Are You in Control?
Autonomy and control over your work and work life remain key factors in career satisfaction. This includes having input not only when it comes to the schedule but also, and more importantly, with regard to the processes. Can you participate in design for your group or at the hospital? If you find that all your suggestions fall on deaf ears, then either the work environment needs some adjusting or you are always wrong! Small things can be important here. Just having the flexibility to participate in quality processes or to give input on a protocol creates a feeling of control over your work. Hospitalists who have decisions imposed on them experience a great deal of tension and may, ultimately, resign.
Is there an opportunity for promotion or further learning? An individual who feels boxed in and unable to make career improvements is often dissatisfied. This ties in to the need for challenge and the importance of the nature of the work.
We all have personal challenges that we would like the flexibility to address. You may have childcare or elder care issues. Perhaps you want to train for the next Ironman race. If you are unable to address these personal aspirations and goals, you may feel that you have no control over your life, much less your work life.
Are You Happy at Work?
Work environment—who knew how important this could be? Let’s say you are employed at a large organization, perhaps General Electric. GE controls the environment for all of its employees. The company makes sure that the lighting is adequate. It tries to protect its employees from hostility based on gender, race, or disability. GE controls work assignments, and there is a chain of command for any issue that needs to be addressed.

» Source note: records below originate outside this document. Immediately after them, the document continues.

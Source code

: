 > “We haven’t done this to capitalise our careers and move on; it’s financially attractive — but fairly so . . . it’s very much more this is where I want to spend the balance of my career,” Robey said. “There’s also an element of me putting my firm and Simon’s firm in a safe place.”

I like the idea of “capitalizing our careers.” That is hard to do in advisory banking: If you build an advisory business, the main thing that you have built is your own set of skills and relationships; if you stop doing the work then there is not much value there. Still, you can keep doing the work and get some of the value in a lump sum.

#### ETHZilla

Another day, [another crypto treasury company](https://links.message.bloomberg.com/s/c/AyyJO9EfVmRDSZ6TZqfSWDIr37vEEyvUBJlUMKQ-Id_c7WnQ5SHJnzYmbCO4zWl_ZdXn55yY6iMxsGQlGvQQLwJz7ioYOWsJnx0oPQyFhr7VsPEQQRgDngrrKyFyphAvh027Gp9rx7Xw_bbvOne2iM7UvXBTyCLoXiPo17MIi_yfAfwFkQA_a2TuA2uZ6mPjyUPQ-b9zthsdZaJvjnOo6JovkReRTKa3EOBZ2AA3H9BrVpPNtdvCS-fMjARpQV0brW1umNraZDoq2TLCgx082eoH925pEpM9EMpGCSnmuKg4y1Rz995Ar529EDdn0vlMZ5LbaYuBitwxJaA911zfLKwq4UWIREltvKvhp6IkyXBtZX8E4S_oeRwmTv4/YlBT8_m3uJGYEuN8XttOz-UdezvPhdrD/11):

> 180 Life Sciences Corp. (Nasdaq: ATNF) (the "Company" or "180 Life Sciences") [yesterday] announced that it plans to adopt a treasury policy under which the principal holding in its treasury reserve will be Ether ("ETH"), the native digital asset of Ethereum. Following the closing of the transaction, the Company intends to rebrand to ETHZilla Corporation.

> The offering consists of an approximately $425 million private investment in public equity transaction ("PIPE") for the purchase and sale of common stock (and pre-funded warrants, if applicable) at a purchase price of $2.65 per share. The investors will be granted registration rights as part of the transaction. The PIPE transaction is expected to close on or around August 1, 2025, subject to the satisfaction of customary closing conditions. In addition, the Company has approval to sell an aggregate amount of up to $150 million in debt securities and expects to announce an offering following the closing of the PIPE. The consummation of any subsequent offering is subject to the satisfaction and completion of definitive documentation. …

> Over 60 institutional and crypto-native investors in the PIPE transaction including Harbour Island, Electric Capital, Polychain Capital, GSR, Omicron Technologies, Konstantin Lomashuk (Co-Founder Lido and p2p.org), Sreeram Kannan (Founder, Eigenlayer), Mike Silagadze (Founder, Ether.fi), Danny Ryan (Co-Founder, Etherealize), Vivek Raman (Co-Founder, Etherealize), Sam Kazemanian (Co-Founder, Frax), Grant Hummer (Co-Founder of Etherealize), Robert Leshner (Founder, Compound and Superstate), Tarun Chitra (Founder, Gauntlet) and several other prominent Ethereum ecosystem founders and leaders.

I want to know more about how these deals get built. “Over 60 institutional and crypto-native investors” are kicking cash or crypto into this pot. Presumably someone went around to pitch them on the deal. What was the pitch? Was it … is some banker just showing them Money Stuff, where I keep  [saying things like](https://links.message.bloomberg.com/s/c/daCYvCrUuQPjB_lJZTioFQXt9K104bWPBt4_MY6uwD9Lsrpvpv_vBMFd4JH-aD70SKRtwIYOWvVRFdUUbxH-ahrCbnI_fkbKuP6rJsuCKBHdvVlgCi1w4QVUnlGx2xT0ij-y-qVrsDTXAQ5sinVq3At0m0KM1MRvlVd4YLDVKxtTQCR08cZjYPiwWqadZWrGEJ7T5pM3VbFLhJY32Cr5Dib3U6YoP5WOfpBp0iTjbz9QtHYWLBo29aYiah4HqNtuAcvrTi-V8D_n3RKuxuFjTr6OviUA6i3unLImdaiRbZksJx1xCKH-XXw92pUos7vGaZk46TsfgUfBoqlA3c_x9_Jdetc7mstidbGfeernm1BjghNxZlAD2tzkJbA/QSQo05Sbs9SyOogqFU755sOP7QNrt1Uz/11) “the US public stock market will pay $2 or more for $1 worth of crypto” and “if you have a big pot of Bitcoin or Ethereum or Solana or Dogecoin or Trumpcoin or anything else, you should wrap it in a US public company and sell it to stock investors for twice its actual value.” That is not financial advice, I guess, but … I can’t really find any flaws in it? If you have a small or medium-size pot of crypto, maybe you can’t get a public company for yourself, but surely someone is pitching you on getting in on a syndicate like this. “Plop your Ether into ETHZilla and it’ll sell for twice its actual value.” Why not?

The hospitalist, as a member of the medical staff, may be in a much different setting. Often, hospitalists work in someone else’s environment. The nurses and physicians with whom they work are generally hired by others. The atmosphere in which they work can be hostile, devoid of respect. There is often no clear chain of command set up to resolve work environment issues. Some facilities are frustrating and challenging to work in, with insufficient translators or inadequate lab or X-ray support. Fellow medical staff members or administrators may not understand how hospitalists differ from other specialists, making the job of the hospitalist more difficult
An individual’s inability to affect the work environment due to the structure of the facility can be detrimental to morale. Are the committees structured so that hospitalists can participate in them and influence the decisions they make? Even seemingly small issues can have a big impact on a hospitalist’s feelings of control and autonomy.
What Do You Earn?
Finally, compensation. Everyone wants a fair wage for a reasonable work effort. It seems simple, but obviously there are tensions here. All things being equal, a person’s income should be competitive and fair. The definition of “fair” is often determined by the marketplace. In the field of hospitalist medicine, there is a great deal of competition for labor, so there are many opportunities to evaluate. But finding the work that is most satisfying involves attaining a combination of the abovementioned characteristics as well as evaluating location.
SHM’s Task Force Examines the Issue
So, what to do? As an organization, SHM has appointed a Career Satisfaction Task Force to study work satisfaction and to design processes that will address this issue specifically for the hospitalist workforce. As I mentioned above, this topic has been studied extensively in various employee environments for many years. Retention of valuable employees is a key component of an organization’s success. This applies to nonmedical as well as to medical fields. The emergency medicine field, for example, has done some work on the challenges specific to their physicians and has some interesting insights. We expect to share the work product of our own task force in the future.